Bucknell Institute for Public Policy (BIPP): The Devil You Know: Opiate Abuse in Central Pennsylvania

Jackson Pierce, Contributing Writer

It starts out innocently enough. An old weightlifting injury, a minor surgery, a swatch of chronic pain in your back. A prescription from your doctor with a name full of consonance: Percocet, Vicodin, OxyContin. You shell out the copay, pick up the meds, and take them, because you trust your doctor and his degrees. You trust the pharmaceutical industry, and the government agencies tasked with keeping the companies in check. And most importantly, you want to feel better, to live without pain.

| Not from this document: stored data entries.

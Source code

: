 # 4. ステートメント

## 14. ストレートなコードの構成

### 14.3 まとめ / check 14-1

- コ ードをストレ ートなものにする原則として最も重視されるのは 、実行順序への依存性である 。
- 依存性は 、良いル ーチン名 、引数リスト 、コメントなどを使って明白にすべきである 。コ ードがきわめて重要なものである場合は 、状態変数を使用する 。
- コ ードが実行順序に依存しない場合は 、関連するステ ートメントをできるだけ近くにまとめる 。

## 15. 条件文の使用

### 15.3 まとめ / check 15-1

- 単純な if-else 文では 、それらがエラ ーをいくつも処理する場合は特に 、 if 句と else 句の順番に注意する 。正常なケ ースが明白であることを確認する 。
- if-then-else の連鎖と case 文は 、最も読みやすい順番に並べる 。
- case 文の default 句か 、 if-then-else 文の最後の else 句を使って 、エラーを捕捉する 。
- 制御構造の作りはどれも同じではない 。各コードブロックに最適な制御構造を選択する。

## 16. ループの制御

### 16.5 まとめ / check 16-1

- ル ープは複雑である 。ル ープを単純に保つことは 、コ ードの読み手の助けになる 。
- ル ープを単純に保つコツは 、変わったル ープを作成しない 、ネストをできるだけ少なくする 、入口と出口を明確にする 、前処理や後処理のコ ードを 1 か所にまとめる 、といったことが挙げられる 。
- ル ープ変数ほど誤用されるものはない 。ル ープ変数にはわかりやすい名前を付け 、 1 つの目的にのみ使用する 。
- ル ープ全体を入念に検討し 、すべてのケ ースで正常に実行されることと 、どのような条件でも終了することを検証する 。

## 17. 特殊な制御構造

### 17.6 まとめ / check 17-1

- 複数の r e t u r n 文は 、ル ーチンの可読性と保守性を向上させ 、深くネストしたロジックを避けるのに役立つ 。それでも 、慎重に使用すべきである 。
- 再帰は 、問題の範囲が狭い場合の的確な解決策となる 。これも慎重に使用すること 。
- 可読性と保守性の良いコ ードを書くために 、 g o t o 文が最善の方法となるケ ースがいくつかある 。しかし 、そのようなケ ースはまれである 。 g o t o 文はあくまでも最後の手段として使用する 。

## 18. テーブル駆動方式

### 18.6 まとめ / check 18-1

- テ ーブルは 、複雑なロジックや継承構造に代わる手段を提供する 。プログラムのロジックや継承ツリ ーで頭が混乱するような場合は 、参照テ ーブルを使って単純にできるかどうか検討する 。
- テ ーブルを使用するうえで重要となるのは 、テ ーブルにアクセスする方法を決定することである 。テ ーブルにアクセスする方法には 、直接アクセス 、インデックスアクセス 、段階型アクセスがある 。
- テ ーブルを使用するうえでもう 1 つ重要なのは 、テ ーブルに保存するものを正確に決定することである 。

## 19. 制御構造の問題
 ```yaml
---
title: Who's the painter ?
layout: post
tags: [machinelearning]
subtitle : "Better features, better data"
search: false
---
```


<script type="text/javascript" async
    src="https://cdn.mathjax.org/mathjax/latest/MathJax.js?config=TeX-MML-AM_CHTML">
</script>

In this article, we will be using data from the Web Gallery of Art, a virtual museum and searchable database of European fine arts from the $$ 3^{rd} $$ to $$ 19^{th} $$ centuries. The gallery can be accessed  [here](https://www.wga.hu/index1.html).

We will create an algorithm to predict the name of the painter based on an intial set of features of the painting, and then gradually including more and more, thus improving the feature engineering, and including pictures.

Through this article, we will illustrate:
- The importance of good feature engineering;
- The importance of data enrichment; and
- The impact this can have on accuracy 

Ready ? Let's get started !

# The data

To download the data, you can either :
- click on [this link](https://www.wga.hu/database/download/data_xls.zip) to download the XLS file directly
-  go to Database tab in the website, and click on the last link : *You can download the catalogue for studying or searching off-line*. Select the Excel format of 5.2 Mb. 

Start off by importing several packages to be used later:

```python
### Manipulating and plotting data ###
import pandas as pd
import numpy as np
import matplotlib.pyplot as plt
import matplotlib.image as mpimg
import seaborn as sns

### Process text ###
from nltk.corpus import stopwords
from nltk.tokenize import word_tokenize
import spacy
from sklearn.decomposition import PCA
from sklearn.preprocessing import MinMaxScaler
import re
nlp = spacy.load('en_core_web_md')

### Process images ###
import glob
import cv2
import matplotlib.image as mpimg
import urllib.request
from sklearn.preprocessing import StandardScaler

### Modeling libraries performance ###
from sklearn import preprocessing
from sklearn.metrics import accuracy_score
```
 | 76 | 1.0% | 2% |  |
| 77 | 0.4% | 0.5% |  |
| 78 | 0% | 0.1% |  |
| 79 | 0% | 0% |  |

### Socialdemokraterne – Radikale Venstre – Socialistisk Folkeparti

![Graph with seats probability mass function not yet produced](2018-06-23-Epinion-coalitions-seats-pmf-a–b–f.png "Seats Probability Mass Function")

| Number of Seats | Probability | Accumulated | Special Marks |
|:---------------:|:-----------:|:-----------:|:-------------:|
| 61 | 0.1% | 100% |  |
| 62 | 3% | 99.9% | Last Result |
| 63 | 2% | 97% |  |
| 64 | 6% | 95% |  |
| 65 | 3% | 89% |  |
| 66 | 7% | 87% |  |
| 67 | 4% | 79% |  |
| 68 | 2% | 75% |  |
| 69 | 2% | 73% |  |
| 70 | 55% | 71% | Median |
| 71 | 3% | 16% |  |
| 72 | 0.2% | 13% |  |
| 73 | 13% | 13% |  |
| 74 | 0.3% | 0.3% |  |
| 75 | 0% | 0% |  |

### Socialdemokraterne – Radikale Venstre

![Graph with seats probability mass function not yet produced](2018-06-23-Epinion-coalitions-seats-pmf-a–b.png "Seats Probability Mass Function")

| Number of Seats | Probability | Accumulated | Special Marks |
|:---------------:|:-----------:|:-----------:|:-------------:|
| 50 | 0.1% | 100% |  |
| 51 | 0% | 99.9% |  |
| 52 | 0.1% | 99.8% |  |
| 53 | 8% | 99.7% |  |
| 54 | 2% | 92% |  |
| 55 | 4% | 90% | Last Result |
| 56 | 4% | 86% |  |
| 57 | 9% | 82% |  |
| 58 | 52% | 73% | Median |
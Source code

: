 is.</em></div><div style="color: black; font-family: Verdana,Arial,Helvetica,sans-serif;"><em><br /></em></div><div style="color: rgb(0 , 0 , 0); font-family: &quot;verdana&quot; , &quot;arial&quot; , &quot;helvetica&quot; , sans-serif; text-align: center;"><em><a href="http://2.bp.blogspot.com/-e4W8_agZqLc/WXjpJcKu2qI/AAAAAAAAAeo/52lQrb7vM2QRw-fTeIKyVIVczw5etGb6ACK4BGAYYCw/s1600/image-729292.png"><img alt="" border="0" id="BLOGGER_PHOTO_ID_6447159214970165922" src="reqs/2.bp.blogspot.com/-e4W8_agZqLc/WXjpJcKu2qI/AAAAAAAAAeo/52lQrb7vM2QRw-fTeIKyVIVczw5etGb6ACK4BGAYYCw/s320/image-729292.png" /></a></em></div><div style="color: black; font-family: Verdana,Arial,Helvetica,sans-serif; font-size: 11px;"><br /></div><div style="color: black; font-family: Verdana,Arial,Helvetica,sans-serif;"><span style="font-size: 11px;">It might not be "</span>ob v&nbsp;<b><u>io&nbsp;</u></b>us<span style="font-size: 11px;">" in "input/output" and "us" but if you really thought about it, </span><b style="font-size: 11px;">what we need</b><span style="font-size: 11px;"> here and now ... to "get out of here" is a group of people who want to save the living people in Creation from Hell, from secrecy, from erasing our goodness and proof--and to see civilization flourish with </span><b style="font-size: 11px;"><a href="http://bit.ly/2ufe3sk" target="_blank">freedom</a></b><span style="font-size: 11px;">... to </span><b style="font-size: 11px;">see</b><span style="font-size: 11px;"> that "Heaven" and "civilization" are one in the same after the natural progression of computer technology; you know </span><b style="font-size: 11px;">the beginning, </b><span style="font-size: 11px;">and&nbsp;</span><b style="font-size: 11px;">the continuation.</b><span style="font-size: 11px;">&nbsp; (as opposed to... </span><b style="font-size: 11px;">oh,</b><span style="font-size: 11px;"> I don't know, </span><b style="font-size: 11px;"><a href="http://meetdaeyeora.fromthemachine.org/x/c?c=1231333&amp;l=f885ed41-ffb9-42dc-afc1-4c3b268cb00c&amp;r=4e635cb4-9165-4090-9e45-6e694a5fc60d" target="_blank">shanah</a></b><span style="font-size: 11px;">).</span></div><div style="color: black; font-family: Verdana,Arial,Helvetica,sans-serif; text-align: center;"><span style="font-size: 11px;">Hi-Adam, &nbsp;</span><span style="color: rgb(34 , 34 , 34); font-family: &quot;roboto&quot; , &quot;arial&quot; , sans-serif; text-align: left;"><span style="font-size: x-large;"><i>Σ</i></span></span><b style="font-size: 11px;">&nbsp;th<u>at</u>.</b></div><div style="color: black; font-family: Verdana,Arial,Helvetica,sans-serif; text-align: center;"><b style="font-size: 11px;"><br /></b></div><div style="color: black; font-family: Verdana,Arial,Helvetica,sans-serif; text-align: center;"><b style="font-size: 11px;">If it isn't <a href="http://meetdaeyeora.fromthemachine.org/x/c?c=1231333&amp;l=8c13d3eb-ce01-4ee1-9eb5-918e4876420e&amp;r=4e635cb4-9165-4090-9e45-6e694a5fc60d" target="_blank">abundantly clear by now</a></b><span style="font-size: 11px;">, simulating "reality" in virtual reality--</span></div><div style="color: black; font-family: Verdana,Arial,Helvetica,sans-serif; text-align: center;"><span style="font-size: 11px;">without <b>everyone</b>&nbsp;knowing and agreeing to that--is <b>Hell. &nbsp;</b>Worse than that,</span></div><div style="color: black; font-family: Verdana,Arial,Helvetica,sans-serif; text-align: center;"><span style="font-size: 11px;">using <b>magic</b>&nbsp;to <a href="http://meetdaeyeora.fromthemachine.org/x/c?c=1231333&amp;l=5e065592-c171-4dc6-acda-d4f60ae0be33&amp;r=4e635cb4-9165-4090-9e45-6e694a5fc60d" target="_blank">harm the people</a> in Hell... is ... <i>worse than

For thousands of Americans these are the first steps down a slippery slope, a path upon which innocent lives suddenly descend into narcotic abuse. The transition from pills to powder to needles might seem extreme from the heights of our ivory tower, but for those trapped in the iron grip of opiate addiction, the progression is all too real.

A 2016 report from the American Society of Addiction Medicine (ASAM) found that four in five new heroin users started out by misusing prescription painkillers. The same report stated that between 1999 and 2010, sales of prescription painkillers quadrupled. So did the overdose death rate between 1999 and 2008. ASAM also reported that there were 18,893 overdose deaths related to prescription pain relievers in 2014. A study from the Centers for Disease Control (CDC) found that one person dies from prescription drug abuse every 19 minutes. That is almost three deaths in the amount of time it takes you to sit through your shortest class.

This is a nationwide epidemic, and Pennsylvania is no exception. In Pennsylvania during 2014, overdose deaths were occurring at 14 times the rate they did in 1979. As of Aug. 30, Northumberland County, Pa. suffered has suffered 20 overdose deaths this year, right in our own backyard. On a single Wednesday night in Harrisburg, Pa. this summer, police reported 15 hospitalizations for heroin overdoses. The issue has reached such a critical point that the Pennsylvania Department of Health has provided grants for public schools to obtain overdose reversal medication, fearing for the safety of the student body. Ten of the 15 public school districts in Beaver County, Pa. are now stocking their nurse’s offices with naloxone, the live-saving anti-overdose opioid blocker. This problem is not going away anytime soon.

It is easy to think of heroin as a dirty street drug, found only in alleyways and dive bars.  Most people cower at the mere thought of willfully injecting anything but a vaccine into their bloodstream. So how do so many average consumers become addicts? The answer is simpler than you would imagine.

Medication is expensive, and an honest doctor will only write you so many prescriptions.  A single 40mg capsule of OxyContin costs $4 when purchased legally, and the street value is much higher. While the price varies depending on location, and questionable purity is always a factor, heroin is generally much cheaper. The short-lived opiate high only becomes more desirable, until it stops being a want and evolves into a need.

In some cases, addicts actively seek strains of heroin known to cause overdoses, because that speaks to the purity and strength of the product. Where you once used opiates to feel good, you now must use them to feel normal and to function, to avoid the same chronic pain that put you in this situation. The problem with chasing euphoria is that it is difficult to know when to stop.

What do you think? It is true that drug addicts make a conscious decision to use drugs.  The blame rests on their shoulders, among other factors like the environment, socioeconomic status, and the media. How many mistakes are we allowed to make before we stop deserving forgiveness and assistance? Should your tax dollars fund state rehabilitation programs, or should addicts sort out their own issues?

Before you answer, consider this: what if it was someone you loved?